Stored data
╔══
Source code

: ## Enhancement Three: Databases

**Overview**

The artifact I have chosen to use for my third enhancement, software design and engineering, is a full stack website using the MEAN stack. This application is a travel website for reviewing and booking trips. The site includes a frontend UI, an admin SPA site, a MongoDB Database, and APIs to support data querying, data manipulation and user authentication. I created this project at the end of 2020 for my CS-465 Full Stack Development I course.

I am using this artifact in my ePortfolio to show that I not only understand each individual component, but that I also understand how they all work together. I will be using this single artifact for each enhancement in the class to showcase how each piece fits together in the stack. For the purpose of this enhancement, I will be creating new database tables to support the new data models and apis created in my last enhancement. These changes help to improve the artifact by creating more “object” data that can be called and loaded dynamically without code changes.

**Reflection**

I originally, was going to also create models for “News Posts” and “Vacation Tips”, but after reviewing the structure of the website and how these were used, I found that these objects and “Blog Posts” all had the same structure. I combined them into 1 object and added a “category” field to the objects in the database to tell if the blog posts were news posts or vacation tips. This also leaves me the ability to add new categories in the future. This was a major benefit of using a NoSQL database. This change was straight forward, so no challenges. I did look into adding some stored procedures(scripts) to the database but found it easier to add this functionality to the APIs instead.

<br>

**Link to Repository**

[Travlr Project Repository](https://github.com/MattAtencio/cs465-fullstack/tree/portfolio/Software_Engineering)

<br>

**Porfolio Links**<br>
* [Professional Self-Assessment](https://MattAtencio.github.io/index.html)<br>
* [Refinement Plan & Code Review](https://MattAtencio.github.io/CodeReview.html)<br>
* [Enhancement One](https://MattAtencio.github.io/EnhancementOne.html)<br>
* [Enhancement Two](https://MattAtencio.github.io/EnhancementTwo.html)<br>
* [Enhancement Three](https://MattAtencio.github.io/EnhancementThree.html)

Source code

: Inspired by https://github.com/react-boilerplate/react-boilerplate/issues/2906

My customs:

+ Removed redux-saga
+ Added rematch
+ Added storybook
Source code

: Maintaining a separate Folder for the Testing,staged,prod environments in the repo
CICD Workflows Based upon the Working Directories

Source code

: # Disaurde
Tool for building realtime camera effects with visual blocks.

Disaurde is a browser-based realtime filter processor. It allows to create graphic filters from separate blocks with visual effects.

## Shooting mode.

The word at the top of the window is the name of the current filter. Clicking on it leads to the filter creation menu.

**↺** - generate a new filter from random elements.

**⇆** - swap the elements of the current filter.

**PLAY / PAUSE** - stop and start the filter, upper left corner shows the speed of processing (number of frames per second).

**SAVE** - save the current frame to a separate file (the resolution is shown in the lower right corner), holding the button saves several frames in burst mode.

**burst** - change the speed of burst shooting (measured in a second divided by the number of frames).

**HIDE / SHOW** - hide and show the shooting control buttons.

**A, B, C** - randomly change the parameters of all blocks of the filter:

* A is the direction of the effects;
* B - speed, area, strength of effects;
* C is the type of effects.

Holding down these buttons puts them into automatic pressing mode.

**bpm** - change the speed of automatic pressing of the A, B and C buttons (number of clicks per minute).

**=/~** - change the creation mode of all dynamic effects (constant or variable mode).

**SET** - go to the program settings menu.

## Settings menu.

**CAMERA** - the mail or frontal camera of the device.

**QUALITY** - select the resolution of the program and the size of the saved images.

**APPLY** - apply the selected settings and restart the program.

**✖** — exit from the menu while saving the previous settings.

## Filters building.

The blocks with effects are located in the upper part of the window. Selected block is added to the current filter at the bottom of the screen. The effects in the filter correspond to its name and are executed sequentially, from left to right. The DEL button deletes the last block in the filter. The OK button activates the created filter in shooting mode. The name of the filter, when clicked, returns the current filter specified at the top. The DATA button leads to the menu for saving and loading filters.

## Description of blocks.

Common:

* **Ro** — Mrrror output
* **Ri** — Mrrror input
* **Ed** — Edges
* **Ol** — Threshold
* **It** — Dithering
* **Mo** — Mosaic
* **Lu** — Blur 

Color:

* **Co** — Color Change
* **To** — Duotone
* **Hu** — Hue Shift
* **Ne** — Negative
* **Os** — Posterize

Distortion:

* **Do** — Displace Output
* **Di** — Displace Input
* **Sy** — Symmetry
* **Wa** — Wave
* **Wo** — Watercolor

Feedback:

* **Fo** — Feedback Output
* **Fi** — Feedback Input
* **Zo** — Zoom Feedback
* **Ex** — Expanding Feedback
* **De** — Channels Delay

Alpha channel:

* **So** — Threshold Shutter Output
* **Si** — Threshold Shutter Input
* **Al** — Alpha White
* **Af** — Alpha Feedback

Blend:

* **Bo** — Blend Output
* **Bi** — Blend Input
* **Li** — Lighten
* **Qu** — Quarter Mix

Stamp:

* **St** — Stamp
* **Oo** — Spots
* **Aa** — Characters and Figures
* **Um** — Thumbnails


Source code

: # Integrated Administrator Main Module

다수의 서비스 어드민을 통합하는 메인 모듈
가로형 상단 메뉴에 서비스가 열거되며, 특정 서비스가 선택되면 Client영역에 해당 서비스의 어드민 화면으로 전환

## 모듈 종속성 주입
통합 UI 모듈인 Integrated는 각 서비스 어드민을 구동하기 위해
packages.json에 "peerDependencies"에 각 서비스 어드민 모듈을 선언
╚══
**To do**
Return all of the lines above exactly, with none omitted.

**Answer for the task**
Source code

: ## Enhancement Three: Databases

**Overview**

The artifact I have chosen to use for my third enhancement, software design and engineering, is a full stack website using the MEAN stack. This application is a travel website for reviewing and booking trips. The site includes a frontend UI, an admin SPA site, a MongoDB Database, and APIs to support data querying, data manipulation and user authentication. I created this project at the end of 2020 for my CS-465 Full Stack Development I course.

I am using this artifact in my ePortfolio to show that I not only understand each individual component, but that I also understand how they all work together. I will be using this single artifact for each enhancement in the class to showcase how each piece fits together in the stack. For the purpose of this enhancement, I will be creating new database tables to support the new data models and apis created in my last enhancement. These changes help to improve the artifact by creating more “object” data that can be called and loaded dynamically without code changes.

**Reflection**

I originally, was going to also create models for “News Posts” and “Vacation Tips”, but after reviewing the structure of the website and how these were used, I found that these objects and “Blog Posts” all had the same structure. I combined them into 1 object and added a “category” field to the objects in the database to tell if the blog posts were news posts or vacation tips. This also leaves me the ability to add new categories in the future. This was a major benefit of using a NoSQL database. This change was straight forward, so no challenges. I did look into adding some stored procedures(scripts) to the database but found it easier to add this functionality to the APIs instead.

<br>

**Link to Repository**

[Travlr Project Repository](https://github.com/MattAtencio/cs465-fullstack/tree/portfolio/Software_Engineering)

<br>

**Porfolio Links**<br>
* [Professional Self-Assessment](https://MattAtencio.github.io/index.html)<br>
* [Refinement Plan & Code Review](https://MattAtencio.github.io/CodeReview.html)<br>
* [Enhancement One](https://MattAtencio.github.io/EnhancementOne.html)<br>
* [Enhancement Two](https://MattAtencio.github.io/EnhancementTwo.html)<br>
* [Enhancement Three](https://MattAtencio.github.io/EnhancementThree.html)

Source code

: Inspired by https://github.com/react-boilerplate/react-boilerplate/issues/2906

My customs:

+ Removed redux-saga
+ Added rematch
+ Added storybook
Source code

: Maintaining a separate Folder for the Testing,staged,prod environments in the repo
CICD Workflows Based upon the Working Directories

Source code

: # Disaurde
Tool for building realtime camera effects with visual blocks.

Disaurde is a browser-based realtime filter processor. It allows to create graphic filters from separate blocks with visual effects.

## Shooting mode.

The word at the top of the window is the name of the current filter. Clicking on it leads to the filter creation menu.

**↺** - generate a new filter from random elements.

**⇆** - swap the elements of the current filter.

**PLAY / PAUSE** - stop and start the filter, upper left corner shows the speed of processing (number of frames per second).

**SAVE** - save the current frame to a separate file (the resolution is shown in the lower right corner), holding the button saves several frames in burst mode.

**burst** - change the speed of burst shooting (measured in a second divided by the number of frames).

**HIDE / SHOW** - hide and show the shooting control buttons.

**A, B, C** - randomly change the parameters of all blocks of the filter:

* A is the direction of the effects;
* B - speed, area, strength of effects;
* C is the type of effects.

Holding down these buttons puts them into automatic pressing mode.

**bpm** - change the speed of automatic pressing of the A, B and C buttons (number of clicks per minute).

**=/~** - change the creation mode of all dynamic effects (constant or variable mode).

**SET** - go to the program settings menu.

## Settings menu.

**CAMERA** - the mail or frontal camera of the device.

**QUALITY** - select the resolution of the program and the size of the saved images.

**APPLY** - apply the selected settings and restart the program.

**✖** — exit from the menu while saving the previous settings.

## Filters building.

The blocks with effects are located in the upper part of the window. Selected block is added to the current filter at the bottom of the screen. The effects in the filter correspond to its name and are executed sequentially, from left to right. The DEL button deletes the last block in the filter. The OK button activates the created filter in shooting mode. The name of the filter, when clicked, returns the current filter specified at the top. The DATA button leads to the menu for saving and loading filters.

## Description of blocks.

Common:

* **Ro** — Mrrror output
* **Ri** — Mrrror input
* **Ed** — Edges
* **Ol** — Threshold
* **It** — Dithering
* **Mo** — Mosaic
* **Lu** — Blur 

Color:

* **Co** — Color Change
* **To** — Duotone
* **Hu** — Hue Shift
* **Ne** — Negative
* **Os** — Posterize

Distortion:

* **Do** — Displace Output
* **Di** — Displace Input
* **Sy** — Symmetry
* **Wa** — Wave
* **Wo** — Watercolor

Feedback:

* **Fo** — Feedback Output
* **Fi** — Feedback Input
* **Zo** — Zoom Feedback
* **Ex** — Expanding Feedback
* **De** — Channels Delay

Alpha channel:

* **So** — Threshold Shutter Output
* **Si** — Threshold Shutter Input
* **Al** — Alpha White
* **Af** — Alpha Feedback

Blend:

* **Bo** — Blend Output
* **Bi** — Blend Input
* **Li** — Lighten
* **Qu** — Quarter Mix

Stamp:

* **St** — Stamp
* **Oo** — Spots
* **Aa** — Characters and Figures
* **Um** — Thumbnails


Source code

: # Integrated Administrator Main Module

다수의 서비스 어드민을 통합하는 메인 모듈
가로형 상단 메뉴에 서비스가 열거되며, 특정 서비스가 선택되면 Client영역에 해당 서비스의 어드민 화면으로 전환

## 모듈 종속성 주입
통합 UI 모듈인 Integrated는 각 서비스 어드민을 구동하기 위해
packages.json에 "peerDependencies"에 각 서비스 어드민 모듈을 선언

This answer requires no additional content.